*** Exercise material Section Begins ***
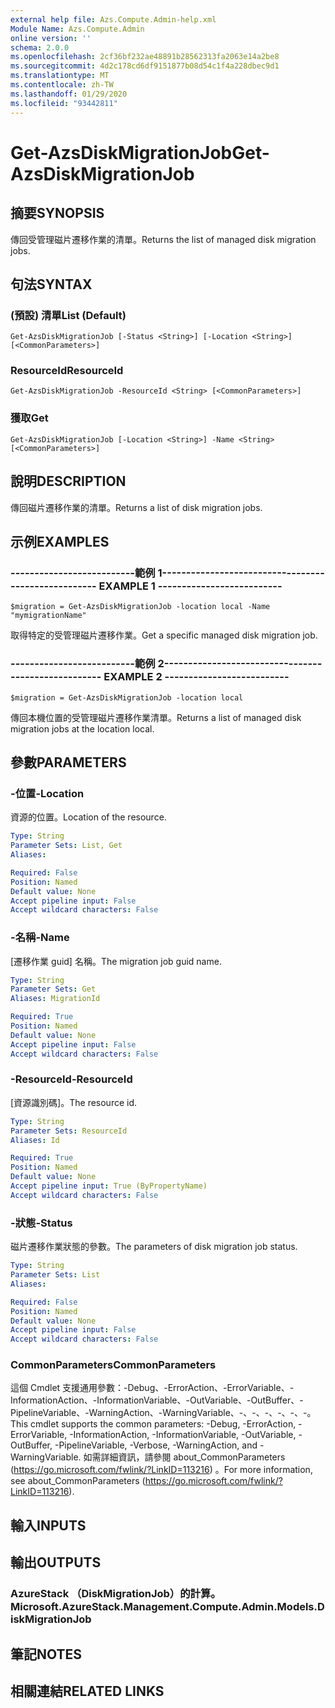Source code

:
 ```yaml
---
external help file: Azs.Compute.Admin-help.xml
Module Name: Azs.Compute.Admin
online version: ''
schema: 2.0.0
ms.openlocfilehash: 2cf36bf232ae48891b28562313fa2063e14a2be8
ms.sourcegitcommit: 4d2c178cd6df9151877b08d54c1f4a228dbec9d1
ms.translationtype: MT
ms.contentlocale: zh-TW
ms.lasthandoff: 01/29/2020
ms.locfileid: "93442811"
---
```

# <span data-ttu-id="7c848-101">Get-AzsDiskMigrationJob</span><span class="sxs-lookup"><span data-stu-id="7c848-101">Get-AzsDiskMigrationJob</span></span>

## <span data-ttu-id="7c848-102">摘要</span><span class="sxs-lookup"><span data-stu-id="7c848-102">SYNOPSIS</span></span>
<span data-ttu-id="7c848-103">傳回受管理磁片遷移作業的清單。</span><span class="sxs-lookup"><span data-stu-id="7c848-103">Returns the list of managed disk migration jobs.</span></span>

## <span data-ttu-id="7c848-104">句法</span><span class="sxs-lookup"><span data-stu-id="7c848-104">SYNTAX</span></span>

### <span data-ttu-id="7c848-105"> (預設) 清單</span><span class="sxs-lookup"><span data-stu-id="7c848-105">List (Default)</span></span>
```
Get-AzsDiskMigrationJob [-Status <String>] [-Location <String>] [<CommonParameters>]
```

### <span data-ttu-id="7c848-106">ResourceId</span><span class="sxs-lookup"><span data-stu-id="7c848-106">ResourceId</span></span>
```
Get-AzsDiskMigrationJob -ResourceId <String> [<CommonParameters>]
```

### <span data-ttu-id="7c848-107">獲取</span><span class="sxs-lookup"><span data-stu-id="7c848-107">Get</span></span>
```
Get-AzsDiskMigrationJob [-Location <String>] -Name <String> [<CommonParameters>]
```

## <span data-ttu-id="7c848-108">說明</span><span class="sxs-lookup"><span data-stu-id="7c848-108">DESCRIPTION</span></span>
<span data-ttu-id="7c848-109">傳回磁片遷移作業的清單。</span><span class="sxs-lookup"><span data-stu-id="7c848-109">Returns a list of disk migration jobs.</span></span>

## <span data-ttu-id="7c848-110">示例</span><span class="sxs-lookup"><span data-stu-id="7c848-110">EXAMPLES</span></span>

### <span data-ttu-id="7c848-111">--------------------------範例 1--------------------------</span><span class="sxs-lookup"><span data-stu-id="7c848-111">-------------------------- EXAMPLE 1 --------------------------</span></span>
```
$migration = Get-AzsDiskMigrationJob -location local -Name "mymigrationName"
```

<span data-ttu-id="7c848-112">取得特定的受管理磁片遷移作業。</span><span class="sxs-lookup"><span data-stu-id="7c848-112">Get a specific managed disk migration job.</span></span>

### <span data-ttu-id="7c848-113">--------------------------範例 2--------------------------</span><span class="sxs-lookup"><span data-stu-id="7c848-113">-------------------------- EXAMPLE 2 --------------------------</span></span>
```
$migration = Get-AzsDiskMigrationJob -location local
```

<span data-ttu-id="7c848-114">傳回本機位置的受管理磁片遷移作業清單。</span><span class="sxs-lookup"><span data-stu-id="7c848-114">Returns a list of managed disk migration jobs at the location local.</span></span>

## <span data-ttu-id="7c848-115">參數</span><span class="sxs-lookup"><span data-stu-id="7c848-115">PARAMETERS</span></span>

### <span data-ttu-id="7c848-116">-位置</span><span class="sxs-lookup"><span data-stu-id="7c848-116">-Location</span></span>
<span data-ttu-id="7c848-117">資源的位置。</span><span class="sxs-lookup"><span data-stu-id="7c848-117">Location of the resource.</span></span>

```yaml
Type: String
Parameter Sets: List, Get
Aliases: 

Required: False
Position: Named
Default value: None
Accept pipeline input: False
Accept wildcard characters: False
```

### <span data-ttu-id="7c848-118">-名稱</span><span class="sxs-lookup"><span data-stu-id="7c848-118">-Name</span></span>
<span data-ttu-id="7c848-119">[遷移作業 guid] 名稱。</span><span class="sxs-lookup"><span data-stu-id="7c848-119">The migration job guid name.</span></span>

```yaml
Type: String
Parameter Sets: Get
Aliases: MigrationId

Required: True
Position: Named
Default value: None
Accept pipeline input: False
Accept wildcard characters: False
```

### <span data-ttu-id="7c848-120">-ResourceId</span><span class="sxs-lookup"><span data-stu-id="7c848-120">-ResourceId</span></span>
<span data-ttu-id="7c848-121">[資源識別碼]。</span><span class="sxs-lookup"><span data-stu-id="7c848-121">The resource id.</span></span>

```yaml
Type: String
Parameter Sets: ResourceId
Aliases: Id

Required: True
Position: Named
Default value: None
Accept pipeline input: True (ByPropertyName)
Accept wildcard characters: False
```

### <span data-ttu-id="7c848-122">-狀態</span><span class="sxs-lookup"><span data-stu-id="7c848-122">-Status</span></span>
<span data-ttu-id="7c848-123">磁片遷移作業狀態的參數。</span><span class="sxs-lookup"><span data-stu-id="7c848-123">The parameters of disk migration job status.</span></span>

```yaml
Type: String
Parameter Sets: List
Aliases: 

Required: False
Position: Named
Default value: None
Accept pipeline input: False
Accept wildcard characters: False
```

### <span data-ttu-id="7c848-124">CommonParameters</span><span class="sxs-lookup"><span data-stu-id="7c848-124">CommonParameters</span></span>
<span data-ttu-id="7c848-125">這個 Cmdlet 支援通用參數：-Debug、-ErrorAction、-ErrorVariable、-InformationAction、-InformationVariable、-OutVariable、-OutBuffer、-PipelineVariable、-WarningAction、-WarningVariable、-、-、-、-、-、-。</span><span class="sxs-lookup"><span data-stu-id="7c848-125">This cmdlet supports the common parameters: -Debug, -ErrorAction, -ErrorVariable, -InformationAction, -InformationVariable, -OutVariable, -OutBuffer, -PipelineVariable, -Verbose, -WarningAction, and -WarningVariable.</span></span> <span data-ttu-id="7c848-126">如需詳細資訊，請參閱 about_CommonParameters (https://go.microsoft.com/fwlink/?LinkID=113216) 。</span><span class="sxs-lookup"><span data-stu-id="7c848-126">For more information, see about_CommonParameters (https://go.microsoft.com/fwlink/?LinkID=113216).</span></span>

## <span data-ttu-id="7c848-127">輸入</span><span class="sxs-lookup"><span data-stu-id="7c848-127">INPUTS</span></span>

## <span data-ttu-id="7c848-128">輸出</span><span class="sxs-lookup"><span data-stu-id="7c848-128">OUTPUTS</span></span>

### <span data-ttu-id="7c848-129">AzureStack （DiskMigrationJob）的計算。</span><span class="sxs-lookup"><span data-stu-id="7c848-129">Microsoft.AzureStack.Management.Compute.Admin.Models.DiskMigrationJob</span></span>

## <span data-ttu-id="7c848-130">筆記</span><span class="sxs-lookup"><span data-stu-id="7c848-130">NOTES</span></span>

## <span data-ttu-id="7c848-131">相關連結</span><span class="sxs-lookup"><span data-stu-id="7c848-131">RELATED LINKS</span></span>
*** Exercise material Section Ends ***
## Problem details
Scan the lines above for the word "Admin", then copy each line that has it.

## Task response
external help file: Azs.Compute.Admin-help.xml
Module Name: Azs.Compute.Admin
### <span data-ttu-id="7c848-129">AzureStack （DiskMigrationJob）的計算。</span><span class="sxs-lookup"><span data-stu-id="7c848-129">Microsoft.AzureStack.Management.Compute.Admin.Models.DiskMigrationJob</span></span>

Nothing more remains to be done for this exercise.